Their neighbourhoods, local economies, and livelihoods have been devastated for too long by the same people who suddenly told them that they cared in the last few months. Austerity must be defeated. Inequality has to end. We all know this yet feel powerless to make it happen. I hope that we can make a pledge right now that the student movement will be at the heart of fighting for exactly this in the year to come. The upcoming reforms in education are an attempt by the government to entrench inequality and private interests further in Further and Higher Education. We should start by defeating it, while recognising that the tasks we face go well beyond education alone.
Finally, this is a moment of unity in action despite the many disagreements we have had and will continue to have.

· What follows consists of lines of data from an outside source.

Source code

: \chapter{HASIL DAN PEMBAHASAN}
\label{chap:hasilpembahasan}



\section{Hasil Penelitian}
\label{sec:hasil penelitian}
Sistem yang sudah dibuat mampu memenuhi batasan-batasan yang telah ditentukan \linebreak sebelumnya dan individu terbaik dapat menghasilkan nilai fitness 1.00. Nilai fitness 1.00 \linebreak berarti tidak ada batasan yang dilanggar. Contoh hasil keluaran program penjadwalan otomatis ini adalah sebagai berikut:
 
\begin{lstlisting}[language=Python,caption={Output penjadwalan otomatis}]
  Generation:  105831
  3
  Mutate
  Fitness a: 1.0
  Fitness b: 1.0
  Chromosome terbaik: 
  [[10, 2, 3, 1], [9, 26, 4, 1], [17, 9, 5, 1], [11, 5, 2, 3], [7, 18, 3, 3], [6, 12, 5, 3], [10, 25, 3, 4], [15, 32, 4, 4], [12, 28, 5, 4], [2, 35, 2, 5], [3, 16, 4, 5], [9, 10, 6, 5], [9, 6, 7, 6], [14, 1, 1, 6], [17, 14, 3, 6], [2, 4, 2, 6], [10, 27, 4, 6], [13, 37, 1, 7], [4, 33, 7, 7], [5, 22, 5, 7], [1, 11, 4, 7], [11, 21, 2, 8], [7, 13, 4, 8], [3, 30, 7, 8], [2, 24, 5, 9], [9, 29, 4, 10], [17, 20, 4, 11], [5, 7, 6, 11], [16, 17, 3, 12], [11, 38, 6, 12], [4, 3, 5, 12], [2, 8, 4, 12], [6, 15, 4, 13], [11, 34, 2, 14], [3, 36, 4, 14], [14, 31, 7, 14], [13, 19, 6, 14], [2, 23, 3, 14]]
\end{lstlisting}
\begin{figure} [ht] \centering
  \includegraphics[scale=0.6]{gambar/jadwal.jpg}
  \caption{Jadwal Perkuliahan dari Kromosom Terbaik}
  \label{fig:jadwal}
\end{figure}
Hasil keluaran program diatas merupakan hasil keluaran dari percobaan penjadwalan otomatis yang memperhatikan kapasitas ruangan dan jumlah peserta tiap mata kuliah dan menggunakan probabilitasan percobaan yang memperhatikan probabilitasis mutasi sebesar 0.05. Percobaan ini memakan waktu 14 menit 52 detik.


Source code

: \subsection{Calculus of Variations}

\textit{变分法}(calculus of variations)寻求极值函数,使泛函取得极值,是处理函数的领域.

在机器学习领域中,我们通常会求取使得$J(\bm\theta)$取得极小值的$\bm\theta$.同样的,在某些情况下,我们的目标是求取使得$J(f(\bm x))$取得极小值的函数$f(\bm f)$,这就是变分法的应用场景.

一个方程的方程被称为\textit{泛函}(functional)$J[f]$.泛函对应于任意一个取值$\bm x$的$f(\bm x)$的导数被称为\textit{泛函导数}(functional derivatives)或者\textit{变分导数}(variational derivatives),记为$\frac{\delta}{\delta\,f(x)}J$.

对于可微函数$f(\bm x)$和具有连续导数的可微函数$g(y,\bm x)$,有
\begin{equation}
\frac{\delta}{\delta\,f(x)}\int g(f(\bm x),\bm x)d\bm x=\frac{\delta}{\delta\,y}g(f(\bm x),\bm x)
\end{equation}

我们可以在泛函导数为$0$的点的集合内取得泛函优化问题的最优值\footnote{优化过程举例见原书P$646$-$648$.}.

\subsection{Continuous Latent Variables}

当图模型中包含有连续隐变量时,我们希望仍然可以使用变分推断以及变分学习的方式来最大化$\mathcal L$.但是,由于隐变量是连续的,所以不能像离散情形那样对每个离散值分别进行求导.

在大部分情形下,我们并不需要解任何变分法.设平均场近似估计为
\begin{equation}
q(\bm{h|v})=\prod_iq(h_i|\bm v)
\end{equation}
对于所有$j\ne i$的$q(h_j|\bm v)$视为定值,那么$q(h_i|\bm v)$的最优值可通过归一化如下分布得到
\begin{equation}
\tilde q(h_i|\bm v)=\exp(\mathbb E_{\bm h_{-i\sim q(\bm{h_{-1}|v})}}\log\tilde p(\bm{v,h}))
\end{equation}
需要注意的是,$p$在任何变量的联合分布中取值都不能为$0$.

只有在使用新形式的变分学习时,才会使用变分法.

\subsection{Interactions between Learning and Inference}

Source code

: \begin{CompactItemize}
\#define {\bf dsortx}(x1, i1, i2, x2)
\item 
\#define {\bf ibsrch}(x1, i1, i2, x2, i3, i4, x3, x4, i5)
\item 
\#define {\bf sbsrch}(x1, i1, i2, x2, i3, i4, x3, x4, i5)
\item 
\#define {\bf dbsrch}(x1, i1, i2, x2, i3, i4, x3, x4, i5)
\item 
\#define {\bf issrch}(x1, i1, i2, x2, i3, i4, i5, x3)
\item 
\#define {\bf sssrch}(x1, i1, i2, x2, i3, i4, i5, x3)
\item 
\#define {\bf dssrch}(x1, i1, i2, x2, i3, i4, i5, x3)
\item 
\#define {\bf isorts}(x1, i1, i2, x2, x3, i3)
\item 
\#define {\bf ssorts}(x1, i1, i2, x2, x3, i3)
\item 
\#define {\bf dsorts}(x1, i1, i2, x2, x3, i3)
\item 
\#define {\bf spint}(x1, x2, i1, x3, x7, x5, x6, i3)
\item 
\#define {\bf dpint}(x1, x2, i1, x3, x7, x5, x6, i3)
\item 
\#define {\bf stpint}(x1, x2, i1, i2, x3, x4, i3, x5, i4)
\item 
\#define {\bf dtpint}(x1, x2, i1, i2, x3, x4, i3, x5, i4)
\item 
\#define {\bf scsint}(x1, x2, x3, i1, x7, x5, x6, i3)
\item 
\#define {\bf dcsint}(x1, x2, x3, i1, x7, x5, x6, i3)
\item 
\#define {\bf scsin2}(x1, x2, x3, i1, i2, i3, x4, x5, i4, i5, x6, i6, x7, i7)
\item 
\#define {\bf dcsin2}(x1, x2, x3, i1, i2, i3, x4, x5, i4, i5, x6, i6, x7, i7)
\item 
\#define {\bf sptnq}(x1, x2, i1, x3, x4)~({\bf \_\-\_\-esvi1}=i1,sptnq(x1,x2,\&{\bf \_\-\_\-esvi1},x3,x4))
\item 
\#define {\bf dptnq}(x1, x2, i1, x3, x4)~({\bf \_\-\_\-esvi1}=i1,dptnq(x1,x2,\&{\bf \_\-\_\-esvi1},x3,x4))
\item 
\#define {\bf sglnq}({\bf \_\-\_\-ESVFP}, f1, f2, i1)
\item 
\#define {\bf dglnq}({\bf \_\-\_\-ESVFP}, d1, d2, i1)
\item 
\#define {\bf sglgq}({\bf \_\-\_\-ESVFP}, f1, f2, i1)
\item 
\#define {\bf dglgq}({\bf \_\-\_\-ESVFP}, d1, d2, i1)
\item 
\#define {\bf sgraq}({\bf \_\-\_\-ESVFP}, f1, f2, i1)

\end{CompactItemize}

The idea that those who argued for a left vote for exit are responsible either for the outcome of the referendum or the deep racism this campaign relied on is unrealistic.
Both campaigns were led by politicians who have waged unrelenting war on poor, Black, and migrant communities. Politicians in both campaigns threw up outrageous racism, both before and during the campaign. We now need to come together and take them on.

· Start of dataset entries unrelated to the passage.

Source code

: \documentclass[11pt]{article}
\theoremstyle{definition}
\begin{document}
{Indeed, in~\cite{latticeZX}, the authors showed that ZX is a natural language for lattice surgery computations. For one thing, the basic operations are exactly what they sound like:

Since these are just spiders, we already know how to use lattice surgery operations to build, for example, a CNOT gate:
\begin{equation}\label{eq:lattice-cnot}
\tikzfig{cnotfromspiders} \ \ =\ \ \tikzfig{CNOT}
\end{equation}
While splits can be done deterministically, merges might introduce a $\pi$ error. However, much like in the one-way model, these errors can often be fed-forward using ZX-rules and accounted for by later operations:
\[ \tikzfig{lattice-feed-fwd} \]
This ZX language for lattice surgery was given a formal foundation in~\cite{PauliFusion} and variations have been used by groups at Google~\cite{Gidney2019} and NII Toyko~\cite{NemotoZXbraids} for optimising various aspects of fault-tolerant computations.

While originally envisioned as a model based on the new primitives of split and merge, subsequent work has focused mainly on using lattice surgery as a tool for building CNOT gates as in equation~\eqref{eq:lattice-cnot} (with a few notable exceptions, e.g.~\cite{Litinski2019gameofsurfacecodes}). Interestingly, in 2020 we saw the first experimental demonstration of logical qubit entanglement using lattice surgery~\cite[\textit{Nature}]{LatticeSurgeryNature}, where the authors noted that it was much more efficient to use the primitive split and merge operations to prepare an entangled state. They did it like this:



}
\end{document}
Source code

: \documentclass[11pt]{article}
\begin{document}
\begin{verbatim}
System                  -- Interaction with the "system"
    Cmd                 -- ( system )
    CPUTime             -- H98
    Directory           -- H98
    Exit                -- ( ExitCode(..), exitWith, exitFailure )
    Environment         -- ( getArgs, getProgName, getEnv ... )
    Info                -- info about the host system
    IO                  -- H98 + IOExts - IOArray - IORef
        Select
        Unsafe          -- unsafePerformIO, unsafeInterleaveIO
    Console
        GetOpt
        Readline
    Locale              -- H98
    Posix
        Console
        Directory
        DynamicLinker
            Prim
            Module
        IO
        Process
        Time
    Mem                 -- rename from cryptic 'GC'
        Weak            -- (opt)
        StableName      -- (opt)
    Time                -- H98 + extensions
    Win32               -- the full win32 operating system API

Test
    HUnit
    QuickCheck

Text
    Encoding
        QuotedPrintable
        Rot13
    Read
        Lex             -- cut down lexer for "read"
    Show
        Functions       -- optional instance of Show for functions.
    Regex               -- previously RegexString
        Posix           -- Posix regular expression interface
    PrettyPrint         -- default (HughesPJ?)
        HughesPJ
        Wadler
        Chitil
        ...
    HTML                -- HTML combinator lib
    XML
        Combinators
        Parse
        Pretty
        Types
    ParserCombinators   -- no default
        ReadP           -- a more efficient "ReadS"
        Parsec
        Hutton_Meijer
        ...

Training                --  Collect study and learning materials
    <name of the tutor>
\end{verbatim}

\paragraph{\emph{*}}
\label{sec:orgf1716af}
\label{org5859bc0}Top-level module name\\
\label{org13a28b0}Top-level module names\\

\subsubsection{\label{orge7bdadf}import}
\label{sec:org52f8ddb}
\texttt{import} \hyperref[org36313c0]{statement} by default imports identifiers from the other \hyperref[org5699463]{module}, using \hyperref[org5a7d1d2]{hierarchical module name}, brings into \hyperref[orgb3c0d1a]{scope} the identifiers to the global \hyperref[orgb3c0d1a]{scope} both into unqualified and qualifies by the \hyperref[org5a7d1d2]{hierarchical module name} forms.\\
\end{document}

However you voted yesterday, now is the time to hit the streets, organise in your colleges, universities, workplaces, and communities for more solidarity with migrants and greater resistance to the government.
If you are in London, make every effort to go to the ‘Defend Migrants’ Rights’ demonstration tonight at 6pm in Altab Ali Park. If you aren’t, why not organise a similar initiative locally?

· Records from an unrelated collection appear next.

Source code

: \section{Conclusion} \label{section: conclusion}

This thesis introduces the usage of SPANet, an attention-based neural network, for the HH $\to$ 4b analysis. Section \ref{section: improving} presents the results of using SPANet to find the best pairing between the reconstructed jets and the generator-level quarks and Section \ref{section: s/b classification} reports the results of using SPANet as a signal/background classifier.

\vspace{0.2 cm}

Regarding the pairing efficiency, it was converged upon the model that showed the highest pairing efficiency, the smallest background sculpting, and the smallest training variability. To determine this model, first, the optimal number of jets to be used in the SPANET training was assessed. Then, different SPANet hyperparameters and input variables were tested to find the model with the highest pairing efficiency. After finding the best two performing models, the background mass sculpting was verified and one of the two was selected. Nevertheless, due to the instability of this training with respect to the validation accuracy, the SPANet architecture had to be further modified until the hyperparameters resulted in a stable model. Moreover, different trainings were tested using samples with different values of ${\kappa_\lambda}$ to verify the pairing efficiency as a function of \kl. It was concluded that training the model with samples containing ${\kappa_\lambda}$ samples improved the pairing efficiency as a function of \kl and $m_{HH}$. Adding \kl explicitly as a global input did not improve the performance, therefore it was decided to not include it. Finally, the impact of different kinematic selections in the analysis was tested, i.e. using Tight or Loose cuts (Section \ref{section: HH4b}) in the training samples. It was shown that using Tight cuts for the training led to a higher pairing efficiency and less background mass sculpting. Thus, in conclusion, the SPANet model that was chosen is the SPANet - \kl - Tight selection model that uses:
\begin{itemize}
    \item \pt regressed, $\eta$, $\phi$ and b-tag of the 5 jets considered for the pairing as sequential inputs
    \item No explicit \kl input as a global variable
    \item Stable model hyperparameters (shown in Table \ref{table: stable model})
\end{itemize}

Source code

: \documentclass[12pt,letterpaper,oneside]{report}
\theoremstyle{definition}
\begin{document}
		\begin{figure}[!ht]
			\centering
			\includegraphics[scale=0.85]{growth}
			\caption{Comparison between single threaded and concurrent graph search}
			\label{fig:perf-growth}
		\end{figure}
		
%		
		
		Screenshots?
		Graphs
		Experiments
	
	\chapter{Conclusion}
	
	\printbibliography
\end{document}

As always, the struggle continues.
This was originally posted on Facebook, republished here with permission.
Yes, very well said. The student movement must find the strength and courage to acknowledge the true and alarming nature of the struggle ahead. Our place is at the forefront of this battle and together we can push back the politics of ignorance and division. Who could be better placed to begin the work of building the human society? This is our work and just as this piece urges us to come together and act, so we must, come together and act; we are at the front of the contemporary moment and together we must take the first steps into the sustainable democratic future that the human race is crying out for. One Love and respect! The time is now.
“Scrolling through my Facebook wall today and reading my messages, I can see that many of you feel demoralised, beaten, and dejected. The analyses of the vote will continue to come in and be hotly debated for the next weeks, as will the actual fall out of the vote, but a few things are clear already.”
Well lets start the debate and ask the question, how many members of the NUS actually bothered to vote last Thursday?
May be you should concentrate more on electoral participation rather than ‘resistance’.
@shonimono it’s not that different from saying Merry Christmas or have a good weekend. No need to get so wound-up.
Mo,
“@shonimono it’s not that different from saying Merry Christmas or have a good weekend. No need to get so wound-up.”
Have a good weekend is not religious and merry Christmas is just an endearing term to enjoy ones self during a particular time of year
“Jummah Mubarak and Friday blessings to all.” I dont understand what this means or its relationship with the Article.